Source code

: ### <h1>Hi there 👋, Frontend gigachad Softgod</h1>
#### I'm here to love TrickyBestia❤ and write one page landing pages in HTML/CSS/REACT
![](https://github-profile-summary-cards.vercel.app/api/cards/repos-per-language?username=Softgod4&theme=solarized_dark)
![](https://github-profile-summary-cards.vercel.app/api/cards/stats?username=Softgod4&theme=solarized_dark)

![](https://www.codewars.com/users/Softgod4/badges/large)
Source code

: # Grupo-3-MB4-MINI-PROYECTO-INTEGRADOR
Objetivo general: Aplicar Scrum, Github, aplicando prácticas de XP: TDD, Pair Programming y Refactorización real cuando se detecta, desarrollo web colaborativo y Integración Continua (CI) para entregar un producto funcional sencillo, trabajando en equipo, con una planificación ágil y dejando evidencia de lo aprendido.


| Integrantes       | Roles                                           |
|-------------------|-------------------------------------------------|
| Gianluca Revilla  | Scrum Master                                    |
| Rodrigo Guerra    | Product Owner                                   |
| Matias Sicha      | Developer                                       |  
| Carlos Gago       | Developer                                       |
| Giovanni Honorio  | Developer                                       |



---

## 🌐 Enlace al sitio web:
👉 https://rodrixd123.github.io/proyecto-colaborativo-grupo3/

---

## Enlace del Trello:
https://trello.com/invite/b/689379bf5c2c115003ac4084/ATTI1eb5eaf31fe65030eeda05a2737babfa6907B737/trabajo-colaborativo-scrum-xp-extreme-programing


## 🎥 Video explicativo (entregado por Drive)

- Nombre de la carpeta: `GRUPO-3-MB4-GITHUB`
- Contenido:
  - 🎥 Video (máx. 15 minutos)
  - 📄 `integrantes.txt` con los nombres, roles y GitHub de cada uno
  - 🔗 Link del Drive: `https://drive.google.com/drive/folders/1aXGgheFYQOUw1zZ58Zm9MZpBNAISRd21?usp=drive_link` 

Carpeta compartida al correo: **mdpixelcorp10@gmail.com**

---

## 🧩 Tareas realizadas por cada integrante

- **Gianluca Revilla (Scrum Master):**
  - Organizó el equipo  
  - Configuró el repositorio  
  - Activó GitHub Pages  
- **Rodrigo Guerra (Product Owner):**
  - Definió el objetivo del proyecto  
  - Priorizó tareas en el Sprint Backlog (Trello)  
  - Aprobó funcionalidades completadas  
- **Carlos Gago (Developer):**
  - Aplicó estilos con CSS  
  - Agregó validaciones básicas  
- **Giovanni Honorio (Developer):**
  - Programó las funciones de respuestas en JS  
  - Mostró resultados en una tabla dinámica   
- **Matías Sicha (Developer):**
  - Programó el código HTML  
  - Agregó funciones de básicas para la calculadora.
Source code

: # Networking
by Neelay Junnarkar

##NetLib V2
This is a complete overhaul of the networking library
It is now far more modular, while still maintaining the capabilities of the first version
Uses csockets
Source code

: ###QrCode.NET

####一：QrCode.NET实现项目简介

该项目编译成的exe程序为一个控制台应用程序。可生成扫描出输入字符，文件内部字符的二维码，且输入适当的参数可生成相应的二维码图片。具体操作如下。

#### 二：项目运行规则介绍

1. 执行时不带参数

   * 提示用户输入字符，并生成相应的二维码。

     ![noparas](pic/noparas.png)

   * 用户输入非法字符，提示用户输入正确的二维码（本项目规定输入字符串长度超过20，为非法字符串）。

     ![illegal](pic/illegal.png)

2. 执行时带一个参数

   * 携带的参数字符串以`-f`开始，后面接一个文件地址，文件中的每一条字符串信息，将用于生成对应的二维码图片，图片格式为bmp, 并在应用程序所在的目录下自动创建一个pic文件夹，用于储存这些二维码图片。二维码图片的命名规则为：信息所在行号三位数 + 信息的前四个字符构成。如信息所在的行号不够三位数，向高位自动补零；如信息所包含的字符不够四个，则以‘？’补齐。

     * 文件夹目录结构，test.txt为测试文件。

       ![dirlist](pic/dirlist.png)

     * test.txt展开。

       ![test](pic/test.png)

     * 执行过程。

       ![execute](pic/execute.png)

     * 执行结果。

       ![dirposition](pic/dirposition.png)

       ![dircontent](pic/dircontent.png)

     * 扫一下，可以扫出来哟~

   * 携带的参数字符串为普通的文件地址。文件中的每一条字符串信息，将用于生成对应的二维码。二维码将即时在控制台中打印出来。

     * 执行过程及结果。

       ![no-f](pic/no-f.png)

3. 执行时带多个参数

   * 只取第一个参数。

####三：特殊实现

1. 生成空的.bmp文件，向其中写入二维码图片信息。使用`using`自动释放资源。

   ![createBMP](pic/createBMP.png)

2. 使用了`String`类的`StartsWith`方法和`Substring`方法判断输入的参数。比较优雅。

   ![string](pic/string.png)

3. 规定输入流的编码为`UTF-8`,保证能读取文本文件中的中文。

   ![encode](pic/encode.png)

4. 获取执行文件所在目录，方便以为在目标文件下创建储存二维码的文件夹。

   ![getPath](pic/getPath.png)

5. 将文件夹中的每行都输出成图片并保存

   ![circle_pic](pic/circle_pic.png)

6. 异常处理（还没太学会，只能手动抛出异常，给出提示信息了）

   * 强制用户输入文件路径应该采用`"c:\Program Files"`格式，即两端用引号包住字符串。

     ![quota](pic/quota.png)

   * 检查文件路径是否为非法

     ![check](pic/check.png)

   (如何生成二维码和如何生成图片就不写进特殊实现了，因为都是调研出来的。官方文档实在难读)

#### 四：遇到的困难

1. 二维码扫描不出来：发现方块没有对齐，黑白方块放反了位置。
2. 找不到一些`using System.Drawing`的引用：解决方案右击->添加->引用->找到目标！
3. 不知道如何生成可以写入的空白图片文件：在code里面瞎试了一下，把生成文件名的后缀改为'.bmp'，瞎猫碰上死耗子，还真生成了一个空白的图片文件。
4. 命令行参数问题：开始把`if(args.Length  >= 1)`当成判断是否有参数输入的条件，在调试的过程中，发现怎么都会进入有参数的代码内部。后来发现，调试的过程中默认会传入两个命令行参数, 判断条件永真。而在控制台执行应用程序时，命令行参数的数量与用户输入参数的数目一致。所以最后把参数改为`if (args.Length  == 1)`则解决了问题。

_Activity_
Output the entries exactly.

_Final answer_
Source code

: ### <h1>Hi there 👋, Frontend gigachad Softgod</h1>
#### I'm here to love TrickyBestia❤ and write one page landing pages in HTML/CSS/REACT
![](https://github-profile-summary-cards.vercel.app/api/cards/repos-per-language?username=Softgod4&theme=solarized_dark)
![](https://github-profile-summary-cards.vercel.app/api/cards/stats?username=Softgod4&theme=solarized_dark)

![](https://www.codewars.com/users/Softgod4/badges/large)
Source code

: # Grupo-3-MB4-MINI-PROYECTO-INTEGRADOR
Objetivo general: Aplicar Scrum, Github, aplicando prácticas de XP: TDD, Pair Programming y Refactorización real cuando se detecta, desarrollo web colaborativo y Integración Continua (CI) para entregar un producto funcional sencillo, trabajando en equipo, con una planificación ágil y dejando evidencia de lo aprendido.


| Integrantes       | Roles                                           |
|-------------------|-------------------------------------------------|
| Gianluca Revilla  | Scrum Master                                    |
| Rodrigo Guerra    | Product Owner                                   |
| Matias Sicha      | Developer                                       |  
| Carlos Gago       | Developer                                       |
| Giovanni Honorio  | Developer                                       |



---

## 🌐 Enlace al sitio web:
👉 https://rodrixd123.github.io/proyecto-colaborativo-grupo3/

---

## Enlace del Trello:
https://trello.com/invite/b/689379bf5c2c115003ac4084/ATTI1eb5eaf31fe65030eeda05a2737babfa6907B737/trabajo-colaborativo-scrum-xp-extreme-programing


## 🎥 Video explicativo (entregado por Drive)

- Nombre de la carpeta: `GRUPO-3-MB4-GITHUB`
- Contenido:
  - 🎥 Video (máx. 15 minutos)
  - 📄 `integrantes.txt` con los nombres, roles y GitHub de cada uno
  - 🔗 Link del Drive: `https://drive.google.com/drive/folders/1aXGgheFYQOUw1zZ58Zm9MZpBNAISRd21?usp=drive_link` 

Carpeta compartida al correo: **mdpixelcorp10@gmail.com**

---

## 🧩 Tareas realizadas por cada integrante

- **Gianluca Revilla (Scrum Master):**
  - Organizó el equipo  
  - Configuró el repositorio  
  - Activó GitHub Pages  
- **Rodrigo Guerra (Product Owner):**
  - Definió el objetivo del proyecto  
  - Priorizó tareas en el Sprint Backlog (Trello)  
  - Aprobó funcionalidades completadas  
- **Carlos Gago (Developer):**
  - Aplicó estilos con CSS  
  - Agregó validaciones básicas  
- **Giovanni Honorio (Developer):**
  - Programó las funciones de respuestas en JS  
  - Mostró resultados en una tabla dinámica   
- **Matías Sicha (Developer):**
  - Programó el código HTML  
  - Agregó funciones de básicas para la calculadora.
Source code

: # Networking
by Neelay Junnarkar

##NetLib V2
This is a complete overhaul of the networking library
It is now far more modular, while still maintaining the capabilities of the first version
Uses csockets
Source code

: ###QrCode.NET

####一：QrCode.NET实现项目简介

该项目编译成的exe程序为一个控制台应用程序。可生成扫描出输入字符，文件内部字符的二维码，且输入适当的参数可生成相应的二维码图片。具体操作如下。

#### 二：项目运行规则介绍

1. 执行时不带参数

   * 提示用户输入字符，并生成相应的二维码。

     ![noparas](pic/noparas.png)

   * 用户输入非法字符，提示用户输入正确的二维码（本项目规定输入字符串长度超过20，为非法字符串）。

     ![illegal](pic/illegal.png)

2. 执行时带一个参数

   * 携带的参数字符串以`-f`开始，后面接一个文件地址，文件中的每一条字符串信息，将用于生成对应的二维码图片，图片格式为bmp, 并在应用程序所在的目录下自动创建一个pic文件夹，用于储存这些二维码图片。二维码图片的命名规则为：信息所在行号三位数 + 信息的前四个字符构成。如信息所在的行号不够三位数，向高位自动补零；如信息所包含的字符不够四个，则以‘？’补齐。

     * 文件夹目录结构，test.txt为测试文件。

       ![dirlist](pic/dirlist.png)

     * test.txt展开。

       ![test](pic/test.png)

     * 执行过程。

       ![execute](pic/execute.png)

     * 执行结果。

       ![dirposition](pic/dirposition.png)

       ![dircontent](pic/dircontent.png)

     * 扫一下，可以扫出来哟~

   * 携带的参数字符串为普通的文件地址。文件中的每一条字符串信息，将用于生成对应的二维码。二维码将即时在控制台中打印出来。

     * 执行过程及结果。

       ![no-f](pic/no-f.png)

3. 执行时带多个参数

   * 只取第一个参数。

####三：特殊实现

1. 生成空的.bmp文件，向其中写入二维码图片信息。使用`using`自动释放资源。

   ![createBMP](pic/createBMP.png)

2. 使用了`String`类的`StartsWith`方法和`Substring`方法判断输入的参数。比较优雅。

   ![string](pic/string.png)

3. 规定输入流的编码为`UTF-8`,保证能读取文本文件中的中文。

   ![encode](pic/encode.png)

4. 获取执行文件所在目录，方便以为在目标文件下创建储存二维码的文件夹。

   ![getPath](pic/getPath.png)

5. 将文件夹中的每行都输出成图片并保存

   ![circle_pic](pic/circle_pic.png)

6. 异常处理（还没太学会，只能手动抛出异常，给出提示信息了）

   * 强制用户输入文件路径应该采用`"c:\Program Files"`格式，即两端用引号包住字符串。

     ![quota](pic/quota.png)

   * 检查文件路径是否为非法

     ![check](pic/check.png)

   (如何生成二维码和如何生成图片就不写进特殊实现了，因为都是调研出来的。官方文档实在难读)

#### 四：遇到的困难

1. 二维码扫描不出来：发现方块没有对齐，黑白方块放反了位置。
2. 找不到一些`using System.Drawing`的引用：解决方案右击->添加->引用->找到目标！
3. 不知道如何生成可以写入的空白图片文件：在code里面瞎试了一下，把生成文件名的后缀改为'.bmp'，瞎猫碰上死耗子，还真生成了一个空白的图片文件。
4. 命令行参数问题：开始把`if(args.Length  >= 1)`当成判断是否有参数输入的条件，在调试的过程中，发现怎么都会进入有参数的代码内部。后来发现，调试的过程中默认会传入两个命令行参数, 判断条件永真。而在控制台执行应用程序时，命令行参数的数量与用户输入参数的数目一致。所以最后把参数改为`if (args.Length  == 1)`则解决了问题。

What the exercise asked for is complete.